The former contract with Local 85 expired June 30. Neither negotiations nor state-led fact-finding resulted in much progress. The main issues involve wages, a proposal for the union to share health-care costs for the first time and higher union contributions to the pension fund.
The Port Authority, the nation's 15th-largest transit system, provides about 240,000 bus, trolley and Mon Incline rides on weekdays, transporting about half of the workers, students and others who commute Downtown.
Both union and authority leaders said they're receptive to bringing fresh faces and ideas into their dispute.
"We welcome any help to reach a settlement," Local 85 President-Business Agent Patrick McMahon said. "We think it will be beneficial. We have no objection whatsoever" to Mr. Onorato or Mr. Rendell becoming personally involved.
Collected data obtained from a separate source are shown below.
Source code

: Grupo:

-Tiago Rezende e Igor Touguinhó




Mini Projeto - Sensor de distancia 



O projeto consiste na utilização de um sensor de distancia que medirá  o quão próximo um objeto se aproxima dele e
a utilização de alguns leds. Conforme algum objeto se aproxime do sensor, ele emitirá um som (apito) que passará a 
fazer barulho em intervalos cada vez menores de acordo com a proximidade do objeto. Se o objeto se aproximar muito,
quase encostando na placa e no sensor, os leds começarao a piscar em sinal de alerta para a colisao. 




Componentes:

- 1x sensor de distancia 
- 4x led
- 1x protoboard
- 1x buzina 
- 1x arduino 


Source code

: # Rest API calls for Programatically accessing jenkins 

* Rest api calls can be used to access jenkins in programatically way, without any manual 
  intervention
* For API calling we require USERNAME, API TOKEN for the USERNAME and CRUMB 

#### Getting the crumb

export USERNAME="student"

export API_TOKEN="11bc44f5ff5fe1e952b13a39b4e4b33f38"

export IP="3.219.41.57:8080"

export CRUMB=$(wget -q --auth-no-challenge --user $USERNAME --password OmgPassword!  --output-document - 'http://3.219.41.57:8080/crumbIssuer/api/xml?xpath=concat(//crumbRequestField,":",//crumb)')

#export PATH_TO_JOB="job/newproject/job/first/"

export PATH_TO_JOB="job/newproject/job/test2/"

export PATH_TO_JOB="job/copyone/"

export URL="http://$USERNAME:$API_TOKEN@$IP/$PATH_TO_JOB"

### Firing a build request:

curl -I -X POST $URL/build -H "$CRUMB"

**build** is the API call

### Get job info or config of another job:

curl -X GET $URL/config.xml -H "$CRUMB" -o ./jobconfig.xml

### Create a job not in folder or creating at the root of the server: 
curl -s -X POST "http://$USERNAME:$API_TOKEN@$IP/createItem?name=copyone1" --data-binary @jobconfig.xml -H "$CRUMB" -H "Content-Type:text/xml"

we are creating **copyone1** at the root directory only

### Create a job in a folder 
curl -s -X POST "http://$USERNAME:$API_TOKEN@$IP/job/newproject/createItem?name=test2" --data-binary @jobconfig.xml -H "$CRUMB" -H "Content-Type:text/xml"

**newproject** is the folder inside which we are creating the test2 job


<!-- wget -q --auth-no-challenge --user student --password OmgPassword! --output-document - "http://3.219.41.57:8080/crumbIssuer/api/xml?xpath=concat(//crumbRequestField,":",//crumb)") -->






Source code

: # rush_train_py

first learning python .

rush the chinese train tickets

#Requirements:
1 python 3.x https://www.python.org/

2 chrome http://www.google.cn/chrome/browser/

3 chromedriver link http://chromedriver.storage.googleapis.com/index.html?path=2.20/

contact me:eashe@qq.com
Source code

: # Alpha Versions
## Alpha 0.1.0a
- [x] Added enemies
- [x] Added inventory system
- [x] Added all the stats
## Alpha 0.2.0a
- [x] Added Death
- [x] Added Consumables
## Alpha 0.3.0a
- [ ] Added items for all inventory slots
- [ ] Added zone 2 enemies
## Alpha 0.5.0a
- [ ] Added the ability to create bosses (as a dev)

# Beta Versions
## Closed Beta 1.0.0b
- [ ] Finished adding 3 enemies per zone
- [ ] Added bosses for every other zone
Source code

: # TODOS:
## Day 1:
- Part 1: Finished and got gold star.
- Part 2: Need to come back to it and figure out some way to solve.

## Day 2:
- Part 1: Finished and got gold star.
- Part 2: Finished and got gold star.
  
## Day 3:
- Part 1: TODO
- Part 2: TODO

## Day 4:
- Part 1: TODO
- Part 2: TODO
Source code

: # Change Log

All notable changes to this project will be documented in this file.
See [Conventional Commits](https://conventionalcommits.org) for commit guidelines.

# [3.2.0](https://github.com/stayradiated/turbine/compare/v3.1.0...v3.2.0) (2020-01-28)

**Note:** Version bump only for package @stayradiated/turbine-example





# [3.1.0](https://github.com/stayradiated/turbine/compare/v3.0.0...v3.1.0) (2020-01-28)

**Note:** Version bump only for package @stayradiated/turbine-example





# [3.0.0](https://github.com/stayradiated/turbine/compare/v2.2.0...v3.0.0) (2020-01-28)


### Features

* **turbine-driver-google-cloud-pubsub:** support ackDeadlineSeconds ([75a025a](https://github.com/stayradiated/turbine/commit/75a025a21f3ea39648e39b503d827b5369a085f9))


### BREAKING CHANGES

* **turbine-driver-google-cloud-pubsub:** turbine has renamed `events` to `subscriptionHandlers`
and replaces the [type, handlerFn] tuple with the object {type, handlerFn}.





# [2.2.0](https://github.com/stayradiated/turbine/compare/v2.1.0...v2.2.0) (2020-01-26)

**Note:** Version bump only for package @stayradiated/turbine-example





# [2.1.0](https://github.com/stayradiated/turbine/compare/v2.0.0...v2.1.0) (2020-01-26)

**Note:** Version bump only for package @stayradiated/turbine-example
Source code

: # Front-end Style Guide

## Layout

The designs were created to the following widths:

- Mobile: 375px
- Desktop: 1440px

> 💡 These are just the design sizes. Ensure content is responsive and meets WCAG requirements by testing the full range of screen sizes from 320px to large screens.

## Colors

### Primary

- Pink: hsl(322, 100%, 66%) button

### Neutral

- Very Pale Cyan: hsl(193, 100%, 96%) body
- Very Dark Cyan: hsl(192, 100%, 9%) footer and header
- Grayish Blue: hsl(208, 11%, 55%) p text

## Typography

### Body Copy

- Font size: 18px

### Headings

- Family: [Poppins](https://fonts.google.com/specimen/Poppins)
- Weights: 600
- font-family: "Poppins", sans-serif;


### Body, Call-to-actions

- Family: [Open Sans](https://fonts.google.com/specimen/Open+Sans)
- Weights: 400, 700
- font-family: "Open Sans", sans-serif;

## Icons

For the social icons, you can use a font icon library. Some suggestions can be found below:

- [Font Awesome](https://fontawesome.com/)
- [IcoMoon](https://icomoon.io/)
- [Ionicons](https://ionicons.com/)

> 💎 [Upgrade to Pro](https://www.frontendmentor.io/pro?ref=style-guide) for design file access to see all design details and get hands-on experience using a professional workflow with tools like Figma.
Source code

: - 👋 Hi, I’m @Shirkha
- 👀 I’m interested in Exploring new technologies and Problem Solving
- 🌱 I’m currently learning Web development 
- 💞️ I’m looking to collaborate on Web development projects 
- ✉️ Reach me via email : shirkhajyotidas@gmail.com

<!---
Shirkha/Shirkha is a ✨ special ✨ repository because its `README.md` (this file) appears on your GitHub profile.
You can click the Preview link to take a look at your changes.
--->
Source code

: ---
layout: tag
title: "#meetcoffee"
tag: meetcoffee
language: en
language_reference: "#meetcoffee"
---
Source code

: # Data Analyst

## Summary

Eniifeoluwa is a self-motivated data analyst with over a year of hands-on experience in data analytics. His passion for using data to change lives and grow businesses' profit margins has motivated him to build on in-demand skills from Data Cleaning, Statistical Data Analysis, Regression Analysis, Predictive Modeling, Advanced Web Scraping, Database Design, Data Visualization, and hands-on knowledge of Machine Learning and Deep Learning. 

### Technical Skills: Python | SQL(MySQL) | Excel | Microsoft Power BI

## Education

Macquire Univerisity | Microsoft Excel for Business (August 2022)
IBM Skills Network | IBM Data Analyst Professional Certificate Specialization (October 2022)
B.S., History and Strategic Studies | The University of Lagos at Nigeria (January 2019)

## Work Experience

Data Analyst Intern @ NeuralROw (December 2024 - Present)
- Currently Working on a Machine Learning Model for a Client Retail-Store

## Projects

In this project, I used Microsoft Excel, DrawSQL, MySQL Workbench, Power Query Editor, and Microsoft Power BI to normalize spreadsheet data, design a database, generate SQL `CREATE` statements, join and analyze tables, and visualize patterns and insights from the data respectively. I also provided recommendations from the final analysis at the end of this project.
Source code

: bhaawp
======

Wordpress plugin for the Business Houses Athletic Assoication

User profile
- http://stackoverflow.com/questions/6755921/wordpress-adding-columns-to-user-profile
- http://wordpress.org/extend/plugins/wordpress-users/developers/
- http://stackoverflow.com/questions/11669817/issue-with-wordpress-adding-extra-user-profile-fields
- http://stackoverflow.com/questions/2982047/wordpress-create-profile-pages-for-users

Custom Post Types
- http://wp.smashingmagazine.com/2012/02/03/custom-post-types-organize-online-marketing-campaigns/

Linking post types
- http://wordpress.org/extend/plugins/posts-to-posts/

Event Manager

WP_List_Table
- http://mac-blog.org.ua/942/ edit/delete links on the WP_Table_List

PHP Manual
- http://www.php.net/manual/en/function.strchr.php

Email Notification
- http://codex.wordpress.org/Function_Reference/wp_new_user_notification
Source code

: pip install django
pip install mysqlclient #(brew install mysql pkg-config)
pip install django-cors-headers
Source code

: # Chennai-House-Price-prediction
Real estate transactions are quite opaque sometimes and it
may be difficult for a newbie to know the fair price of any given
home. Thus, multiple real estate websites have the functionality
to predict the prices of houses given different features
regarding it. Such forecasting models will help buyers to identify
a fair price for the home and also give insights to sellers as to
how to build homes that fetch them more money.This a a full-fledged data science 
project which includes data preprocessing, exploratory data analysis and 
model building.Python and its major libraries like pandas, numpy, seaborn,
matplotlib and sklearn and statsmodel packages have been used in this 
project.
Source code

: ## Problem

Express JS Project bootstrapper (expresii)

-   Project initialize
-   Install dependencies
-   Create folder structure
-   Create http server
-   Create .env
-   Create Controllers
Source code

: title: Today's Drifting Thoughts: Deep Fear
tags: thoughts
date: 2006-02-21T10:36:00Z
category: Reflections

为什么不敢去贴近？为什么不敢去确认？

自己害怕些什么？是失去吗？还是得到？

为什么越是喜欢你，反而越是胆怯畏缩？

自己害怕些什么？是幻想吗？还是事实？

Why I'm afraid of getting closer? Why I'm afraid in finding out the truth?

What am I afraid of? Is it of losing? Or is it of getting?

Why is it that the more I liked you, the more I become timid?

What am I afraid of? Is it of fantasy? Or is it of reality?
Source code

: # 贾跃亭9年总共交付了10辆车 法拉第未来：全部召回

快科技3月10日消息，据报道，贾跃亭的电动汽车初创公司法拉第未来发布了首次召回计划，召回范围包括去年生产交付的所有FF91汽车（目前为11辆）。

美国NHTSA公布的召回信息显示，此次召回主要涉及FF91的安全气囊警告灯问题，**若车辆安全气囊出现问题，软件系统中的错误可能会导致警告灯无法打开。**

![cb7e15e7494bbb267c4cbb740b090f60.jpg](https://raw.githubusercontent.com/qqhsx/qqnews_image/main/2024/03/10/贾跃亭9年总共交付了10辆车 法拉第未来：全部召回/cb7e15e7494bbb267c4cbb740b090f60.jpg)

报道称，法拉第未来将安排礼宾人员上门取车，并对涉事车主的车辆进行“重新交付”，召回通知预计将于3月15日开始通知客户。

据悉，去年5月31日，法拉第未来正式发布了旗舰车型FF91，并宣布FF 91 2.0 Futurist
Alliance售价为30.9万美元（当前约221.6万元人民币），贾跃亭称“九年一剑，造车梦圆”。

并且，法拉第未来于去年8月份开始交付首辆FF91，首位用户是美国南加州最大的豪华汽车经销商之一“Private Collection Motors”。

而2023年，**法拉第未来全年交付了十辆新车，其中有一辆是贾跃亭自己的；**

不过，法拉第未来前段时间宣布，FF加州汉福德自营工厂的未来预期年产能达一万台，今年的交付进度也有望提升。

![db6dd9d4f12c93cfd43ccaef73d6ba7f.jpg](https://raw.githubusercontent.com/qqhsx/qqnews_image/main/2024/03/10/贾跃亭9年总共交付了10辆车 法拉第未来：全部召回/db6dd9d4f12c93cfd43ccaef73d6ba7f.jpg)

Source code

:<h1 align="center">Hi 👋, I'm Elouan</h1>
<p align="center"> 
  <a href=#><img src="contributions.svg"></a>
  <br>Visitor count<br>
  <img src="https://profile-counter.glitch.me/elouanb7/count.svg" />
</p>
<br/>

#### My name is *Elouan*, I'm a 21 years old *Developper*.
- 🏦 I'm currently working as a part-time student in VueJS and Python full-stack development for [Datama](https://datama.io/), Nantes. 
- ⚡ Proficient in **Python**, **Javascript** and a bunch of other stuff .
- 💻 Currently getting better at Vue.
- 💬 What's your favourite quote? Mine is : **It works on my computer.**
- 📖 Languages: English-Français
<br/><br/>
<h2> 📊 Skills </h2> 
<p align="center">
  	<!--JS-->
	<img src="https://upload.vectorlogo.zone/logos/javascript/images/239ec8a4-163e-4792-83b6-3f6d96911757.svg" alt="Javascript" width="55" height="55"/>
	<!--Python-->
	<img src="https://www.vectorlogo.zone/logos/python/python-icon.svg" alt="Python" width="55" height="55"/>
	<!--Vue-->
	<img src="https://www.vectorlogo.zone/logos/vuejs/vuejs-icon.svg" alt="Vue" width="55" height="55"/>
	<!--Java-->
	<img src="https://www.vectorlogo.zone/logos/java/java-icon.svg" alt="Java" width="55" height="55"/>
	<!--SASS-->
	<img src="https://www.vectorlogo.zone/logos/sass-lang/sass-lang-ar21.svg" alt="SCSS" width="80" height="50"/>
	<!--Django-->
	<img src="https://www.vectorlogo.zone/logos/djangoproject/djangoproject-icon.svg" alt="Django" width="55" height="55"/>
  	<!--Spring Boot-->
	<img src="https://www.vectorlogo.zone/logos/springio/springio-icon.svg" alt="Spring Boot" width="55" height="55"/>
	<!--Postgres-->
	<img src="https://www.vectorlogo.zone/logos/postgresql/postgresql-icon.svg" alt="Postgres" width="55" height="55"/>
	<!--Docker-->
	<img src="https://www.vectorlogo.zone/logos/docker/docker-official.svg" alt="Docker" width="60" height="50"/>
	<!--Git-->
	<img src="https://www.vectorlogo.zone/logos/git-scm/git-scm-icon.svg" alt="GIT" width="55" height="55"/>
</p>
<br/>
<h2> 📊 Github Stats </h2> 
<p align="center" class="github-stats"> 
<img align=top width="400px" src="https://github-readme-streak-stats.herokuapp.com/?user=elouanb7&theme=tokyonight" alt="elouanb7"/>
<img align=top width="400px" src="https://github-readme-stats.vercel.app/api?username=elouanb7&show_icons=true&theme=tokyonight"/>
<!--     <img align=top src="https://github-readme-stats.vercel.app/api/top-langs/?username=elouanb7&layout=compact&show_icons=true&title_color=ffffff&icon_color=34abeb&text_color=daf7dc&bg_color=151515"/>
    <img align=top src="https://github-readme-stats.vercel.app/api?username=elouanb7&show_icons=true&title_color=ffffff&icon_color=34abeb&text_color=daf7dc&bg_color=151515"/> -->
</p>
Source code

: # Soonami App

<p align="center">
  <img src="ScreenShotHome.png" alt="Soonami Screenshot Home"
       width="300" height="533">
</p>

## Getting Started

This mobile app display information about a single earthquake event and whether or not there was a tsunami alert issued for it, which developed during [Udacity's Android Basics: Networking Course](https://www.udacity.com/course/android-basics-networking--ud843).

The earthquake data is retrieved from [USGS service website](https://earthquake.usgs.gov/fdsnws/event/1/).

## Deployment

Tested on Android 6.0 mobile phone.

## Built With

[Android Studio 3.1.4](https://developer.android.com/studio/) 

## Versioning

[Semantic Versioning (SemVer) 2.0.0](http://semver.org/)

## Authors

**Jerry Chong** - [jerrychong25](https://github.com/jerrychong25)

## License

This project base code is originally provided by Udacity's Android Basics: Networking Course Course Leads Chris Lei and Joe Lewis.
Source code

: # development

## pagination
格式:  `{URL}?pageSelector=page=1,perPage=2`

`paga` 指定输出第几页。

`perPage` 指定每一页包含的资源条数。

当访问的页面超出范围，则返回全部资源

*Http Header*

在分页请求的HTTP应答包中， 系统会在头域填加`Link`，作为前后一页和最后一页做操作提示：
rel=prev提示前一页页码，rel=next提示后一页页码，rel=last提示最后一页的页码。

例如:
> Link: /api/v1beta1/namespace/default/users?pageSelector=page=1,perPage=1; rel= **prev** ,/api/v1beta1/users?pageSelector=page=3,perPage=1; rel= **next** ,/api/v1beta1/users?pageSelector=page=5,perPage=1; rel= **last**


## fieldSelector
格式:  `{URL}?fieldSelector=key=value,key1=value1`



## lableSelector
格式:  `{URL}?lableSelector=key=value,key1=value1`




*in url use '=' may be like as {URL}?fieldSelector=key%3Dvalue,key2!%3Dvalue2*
In a statement, authority Acting Chief Executive Officer Dennis Veraldi said: "[We appreciate] County Executive Onorato's offer to meet and help resolve the current labor dispute. We welcome his involvement and any other actions which can facilitate the settlement of a new collective bargaining agreement."
Mr. Onorato said that any settlement would not necessarily follow either the one at SEPTA, where union workers will receive 3 percent wage increases in each year of a four-year contract, or the local fact-finding report, which recommended a 4.5 percent increase in wages and up to 30 cents an hour in cost-of-living adjustments in a three-year contract.
"But it's not going to be the status quo, either," he said.
Mr. Onorato said it makes sense to intervene at this point. "If we wait for a strike, we'll be doing the same thing anyhow."
He said the county has a direct interest, "as do the people," inasmuch as the county puts up $1 to match $3 in general operating subsidies from the state. The authority has requested $25.8 million from the county in 2006.
"The public is the first to suffer if there's a strike," Mr. Onorato said. "The authority is heavily subsidized by county and state government, so we have every right to call them into a meeting."
Mr. Onorato also said a strike could jeopardize efforts for the Legislature to approve dedicated long-term funding sought by all transit systems in the state to address their growing financial problems.
The authority and Local 85 traded new proposals a week ago yesterday. The meeting ended quickly and no new bargaining sessions have been scheduled.